I have a function called mult2
that takes in two square NumPy matrices and returns a matrix that is the result of a special multiplication:
p=P(1,344)
PI,PIT=[],[]
for i in xrange(344):
PI.append(p**i)
PIT.append((p**i).transpose())
def mult2(a,b):
C=np.sum((a*b)**2,axis=1)
CE1=np.matrix([[0.0] for _ in xrange(len(a))])
API,PITB=[],[]
AB=a*b
for i in xrange(len(a)):
API.append(np.diag(np.diag(a*PI[i])))
PITB.append(np.diag(np.diag(PIT[i]*b)))
CE1+=np.sum(API[i]*PITB[i]*AB,axis=1)
CE2=np.matrix([[0.0] for _ in xrange(len(a))])
BPI,PITA=[],[]
for i in xrange(len(a)):
BPI.append(np.diag(np.diag(b*PI[i])))
PITA.append(np.diag(np.diag(PIT[i]*a)))
CE2+=np.sum(a*BPI[i]*PITA[i]*b,axis=1)
CE3=np.matrix([[0.0] for _ in xrange(len(a))])
for i in xrange(len(a)):
CE3+=np.sum(AB*API[i]*PITB[i],axis=1)
CE1E2=np.matrix([[0.0] for _ in xrange(len(a))])
for i in xrange(len(a)):
CE1E2+=np.sum(API[i]*PITB[i]*API[i]*PIT[i]*b,axis=1)

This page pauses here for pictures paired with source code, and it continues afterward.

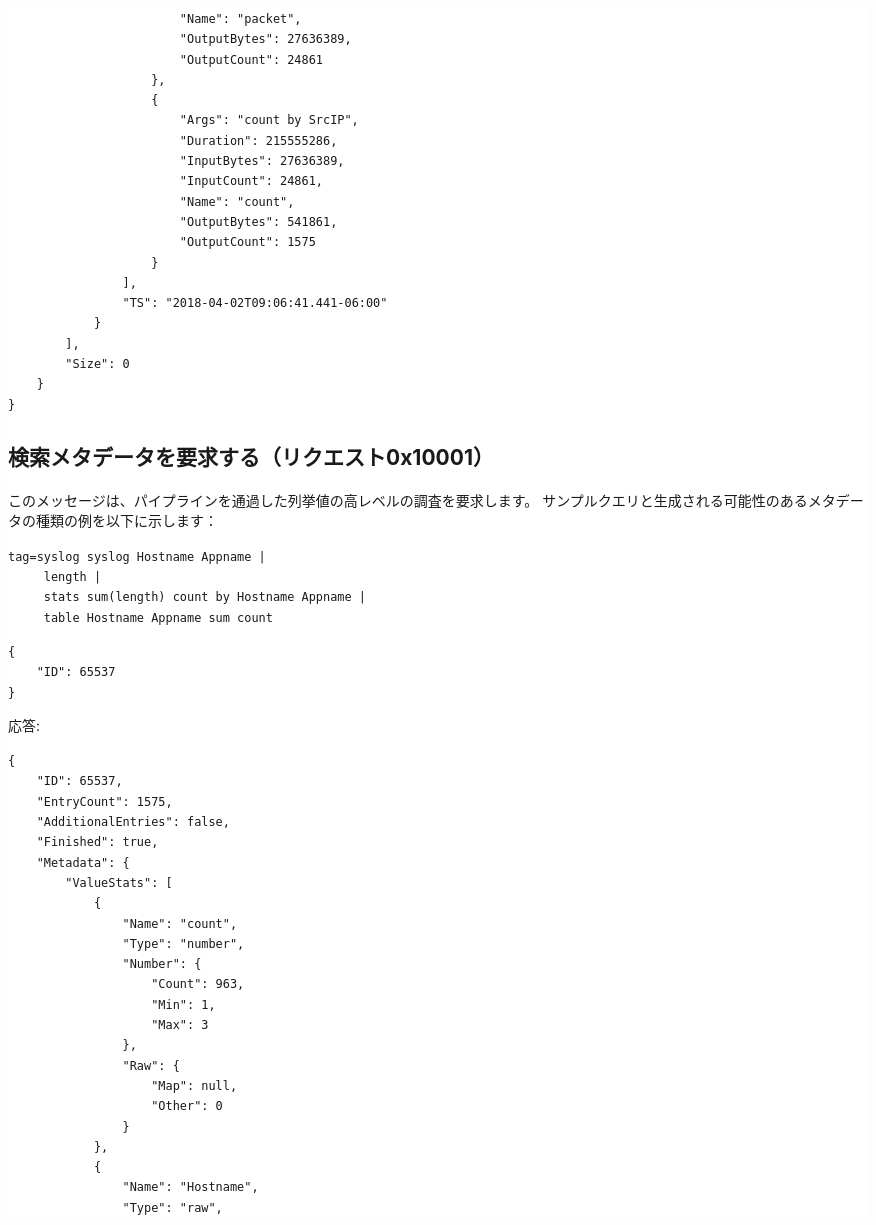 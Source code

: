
 ```
                        "Name": "packet",
                        "OutputBytes": 27636389,
                        "OutputCount": 24861
                    },
                    {
                        "Args": "count by SrcIP",
                        "Duration": 215555286,
                        "InputBytes": 27636389,
                        "InputCount": 24861,
                        "Name": "count",
                        "OutputBytes": 541861,
                        "OutputCount": 1575
                    }
                ],
                "TS": "2018-04-02T09:06:41.441-06:00"
            }
        ],
        "Size": 0
    }
}
```

## 検索メタデータを要求する（リクエスト0x10001）

このメッセージは、パイプラインを通過した列挙値の高レベルの調査を要求します。 サンプルクエリと生成される可能性のあるメタデータの種類の例を以下に示します：

```
tag=syslog syslog Hostname Appname |
     length |
     stats sum(length) count by Hostname Appname |
     table Hostname Appname sum count
```


```
{
	"ID": 65537
}
```

応答:

```
{
	"ID": 65537,
	"EntryCount": 1575,
	"AdditionalEntries": false,
	"Finished": true,
	"Metadata": {
		"ValueStats": [
			{
				"Name": "count",
				"Type": "number",
				"Number": {
					"Count": 963,
					"Min": 1,
					"Max": 3
				},
				"Raw": {
					"Map": null,
					"Other": 0
				}
			},
			{
				"Name": "Hostname",
				"Type": "raw",
``` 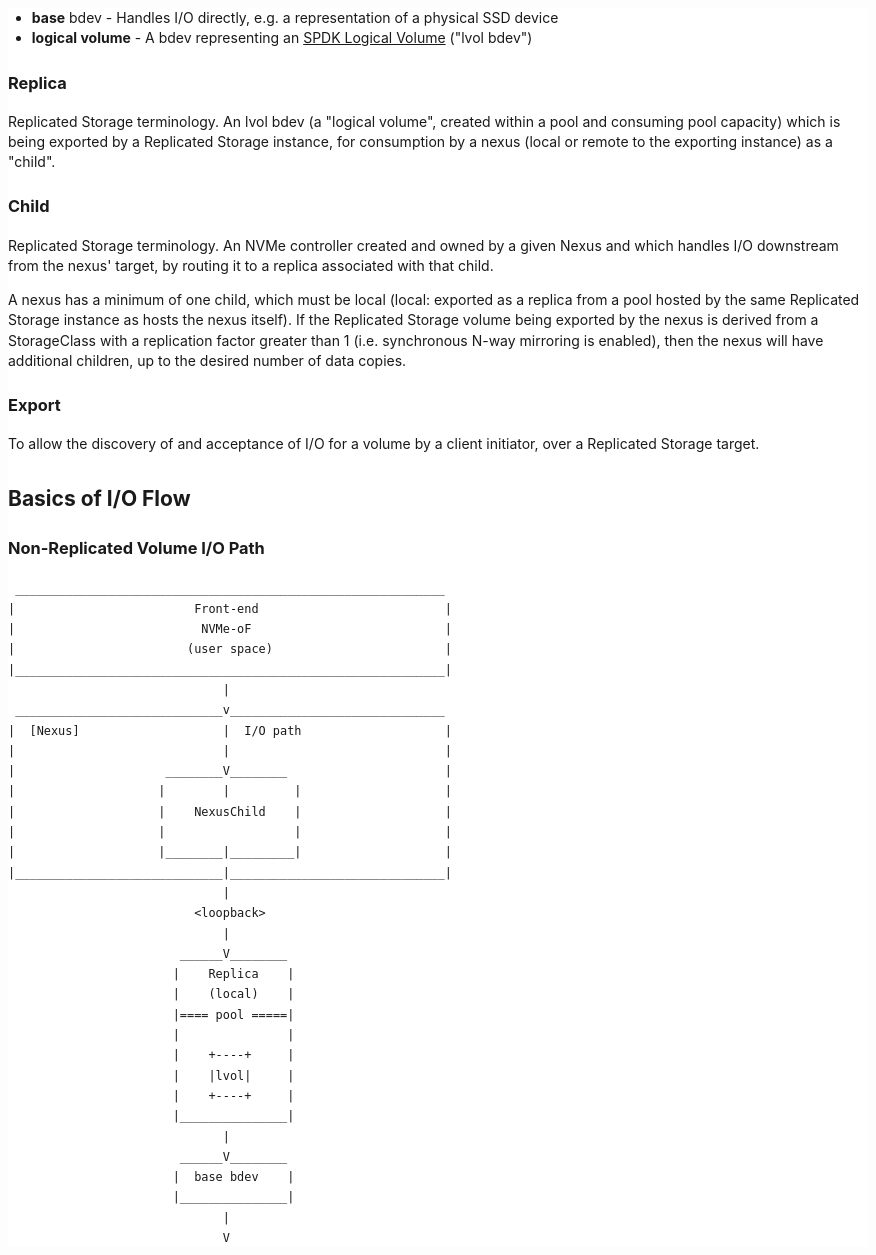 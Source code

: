 * **base** bdev - Handles I/O directly, e.g. a representation of a physical SSD device
* **logical volume** - A bdev representing an [SPDK Logical Volume](https://spdk.io/doc/logical_volumes.html) \("lvol bdev"\)

### Replica

Replicated Storage terminology. An lvol bdev \(a "logical volume", created within a pool and consuming pool capacity\) which is being exported by a Replicated Storage instance, for consumption by a nexus \(local or remote to the exporting instance\) as a "child".

### Child

Replicated Storage terminology. An NVMe controller created and owned by a given Nexus and which handles I/O downstream from the nexus' target, by routing it to a replica associated with that child.

A nexus has a minimum of one child, which must be local \(local: exported as a replica from a pool hosted by the same Replicated Storage instance as hosts the nexus itself\). If the Replicated Storage volume being exported by the nexus is derived from a StorageClass with a replication factor greater than 1 \(i.e. synchronous N-way mirroring is enabled\), then the nexus will have additional children, up to the desired number of data copies.

### Export

To allow the discovery of and acceptance of I/O for a volume by a client initiator, over a Replicated Storage target.

## Basics of I/O Flow

### Non-Replicated Volume I/O Path

```text
 ____________________________________________________________
|                         Front-end                          |
|                          NVMe-oF                           |
|                        (user space)                        |
|____________________________________________________________|
                              |                              
 _____________________________v______________________________
|  [Nexus]                    |  I/O path                    |
|                             |                              |  
|                     ________V________                      |
|                    |        |         |                    |
|                    |    NexusChild    |                    |
|                    |                  |                    |
|                    |________|_________|                    |
|_____________________________|______________________________| 
                              |                     
                          <loopback>
                              |  
                        ______V________ 
                       |    Replica    |
                       |    (local)    |   
                       |==== pool =====|
                       |               |
                       |    +----+     |
                       |    |lvol|     |  
                       |    +----+     |   
                       |_______________| 
                              |
                        ______V________ 
                       |  base bdev    |
                       |_______________|
                              |
                              V
```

CE2E3=np.matrix([[0.0] for _ in xrange(len(a))])
for i in xrange(len(a)):
CE2E3+=np.sum(a*BPI[i]*PITA[i]*BPI[i]*PIT[i],axis=1)
CE1E3=np.matrix([[0.0] for _ in xrange(len(a))])
for i in xrange(len(a)):
for j in xrange(len(a)):
CE1E3+=np.sum(np.matrix(API[i]*PITB[i]*API[j]*PITB[j]),axis=1)
CE1E2E3=np.matrix([[0.0] for _ in xrange(len(a))])
for i in xrange(len(a)):
CE1E2E3+=np.sum(np.matrix((API[i]*PITB[i])**2),axis=1)
return C-(CE1+CE2+CE3-CE1E2-CE1E3-CE2E3+CE1E2E3)
p
is another matrix of the same dimensions (n
by n
) as a
and b
specially a circulant matrix.
My trouble is that these matrices are 344 by 344 and I am looking to run this function lots of times.
Storing the matrices that are used later in the function in the lists actually sped up the computation significantly.
I know this is a very intensive computation so it should take a while to run. That being said, can anyone spot any improvements I can make?